:: Assignment ::
Count how many lines below include the word "lambda". Answer with a number only.
=== Data in this exercise ===
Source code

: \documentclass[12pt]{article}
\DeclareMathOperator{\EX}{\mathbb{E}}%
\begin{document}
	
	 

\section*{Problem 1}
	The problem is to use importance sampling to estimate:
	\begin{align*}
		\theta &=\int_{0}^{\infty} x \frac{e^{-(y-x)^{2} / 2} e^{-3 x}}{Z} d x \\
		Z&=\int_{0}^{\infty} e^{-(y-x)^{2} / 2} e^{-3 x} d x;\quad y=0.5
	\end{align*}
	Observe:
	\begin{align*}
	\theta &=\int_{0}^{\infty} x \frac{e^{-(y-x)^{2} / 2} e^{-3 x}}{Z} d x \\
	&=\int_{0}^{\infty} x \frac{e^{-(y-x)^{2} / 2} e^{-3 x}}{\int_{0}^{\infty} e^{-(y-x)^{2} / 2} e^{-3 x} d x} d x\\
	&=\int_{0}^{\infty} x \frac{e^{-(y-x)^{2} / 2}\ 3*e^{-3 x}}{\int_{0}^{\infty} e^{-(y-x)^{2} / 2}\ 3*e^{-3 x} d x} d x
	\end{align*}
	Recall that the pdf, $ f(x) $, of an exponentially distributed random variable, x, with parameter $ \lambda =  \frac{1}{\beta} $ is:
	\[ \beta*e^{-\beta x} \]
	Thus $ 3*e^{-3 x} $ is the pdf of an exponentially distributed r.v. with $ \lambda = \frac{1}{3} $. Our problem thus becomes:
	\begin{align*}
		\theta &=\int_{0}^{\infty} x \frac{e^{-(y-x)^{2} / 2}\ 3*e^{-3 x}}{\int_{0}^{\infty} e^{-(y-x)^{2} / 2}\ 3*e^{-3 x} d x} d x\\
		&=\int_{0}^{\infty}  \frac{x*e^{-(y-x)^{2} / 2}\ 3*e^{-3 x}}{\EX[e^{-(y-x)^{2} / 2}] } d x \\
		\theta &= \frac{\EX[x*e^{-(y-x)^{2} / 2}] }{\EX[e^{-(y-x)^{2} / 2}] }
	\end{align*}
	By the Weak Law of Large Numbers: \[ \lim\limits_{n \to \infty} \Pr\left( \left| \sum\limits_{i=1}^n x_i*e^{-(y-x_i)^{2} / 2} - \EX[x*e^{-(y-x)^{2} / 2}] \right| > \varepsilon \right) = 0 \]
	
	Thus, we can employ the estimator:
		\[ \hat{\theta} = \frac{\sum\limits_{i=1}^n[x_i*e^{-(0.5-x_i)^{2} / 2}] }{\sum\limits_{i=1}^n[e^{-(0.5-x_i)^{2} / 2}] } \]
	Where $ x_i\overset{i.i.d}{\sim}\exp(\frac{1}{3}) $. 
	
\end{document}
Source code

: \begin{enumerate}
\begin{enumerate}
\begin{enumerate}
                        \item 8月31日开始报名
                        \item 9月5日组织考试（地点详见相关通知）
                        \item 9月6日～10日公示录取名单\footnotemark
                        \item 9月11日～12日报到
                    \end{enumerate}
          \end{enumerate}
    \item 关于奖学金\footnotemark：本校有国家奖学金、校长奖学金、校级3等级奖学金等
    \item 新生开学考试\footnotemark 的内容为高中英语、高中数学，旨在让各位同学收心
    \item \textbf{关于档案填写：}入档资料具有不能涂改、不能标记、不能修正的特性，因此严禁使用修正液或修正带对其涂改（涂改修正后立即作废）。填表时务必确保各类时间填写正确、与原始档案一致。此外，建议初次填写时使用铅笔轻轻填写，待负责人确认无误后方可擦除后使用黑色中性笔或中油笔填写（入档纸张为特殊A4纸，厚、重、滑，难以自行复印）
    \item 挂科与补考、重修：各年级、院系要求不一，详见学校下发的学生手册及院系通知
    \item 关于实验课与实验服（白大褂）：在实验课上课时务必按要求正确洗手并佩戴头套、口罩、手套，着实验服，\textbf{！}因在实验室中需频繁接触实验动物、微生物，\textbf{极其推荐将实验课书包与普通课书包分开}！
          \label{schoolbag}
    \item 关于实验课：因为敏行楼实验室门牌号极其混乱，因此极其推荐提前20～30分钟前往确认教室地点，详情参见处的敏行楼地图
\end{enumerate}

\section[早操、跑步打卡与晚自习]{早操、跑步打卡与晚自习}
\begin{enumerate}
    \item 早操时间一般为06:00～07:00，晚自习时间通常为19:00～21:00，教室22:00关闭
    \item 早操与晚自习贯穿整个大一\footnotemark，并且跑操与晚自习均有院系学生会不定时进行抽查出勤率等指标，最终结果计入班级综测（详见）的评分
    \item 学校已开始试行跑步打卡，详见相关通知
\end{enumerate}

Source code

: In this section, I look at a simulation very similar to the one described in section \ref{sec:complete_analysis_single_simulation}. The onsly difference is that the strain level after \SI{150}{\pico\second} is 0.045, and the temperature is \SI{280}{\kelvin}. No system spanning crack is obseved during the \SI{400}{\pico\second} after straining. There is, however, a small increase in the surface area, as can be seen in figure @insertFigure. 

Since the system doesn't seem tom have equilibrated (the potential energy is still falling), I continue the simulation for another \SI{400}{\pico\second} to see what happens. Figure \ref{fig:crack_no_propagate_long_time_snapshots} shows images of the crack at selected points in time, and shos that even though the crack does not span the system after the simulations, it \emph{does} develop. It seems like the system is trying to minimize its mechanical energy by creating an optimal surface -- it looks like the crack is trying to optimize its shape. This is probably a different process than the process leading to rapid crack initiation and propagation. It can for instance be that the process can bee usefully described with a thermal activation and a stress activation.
===
:: Response area ::
2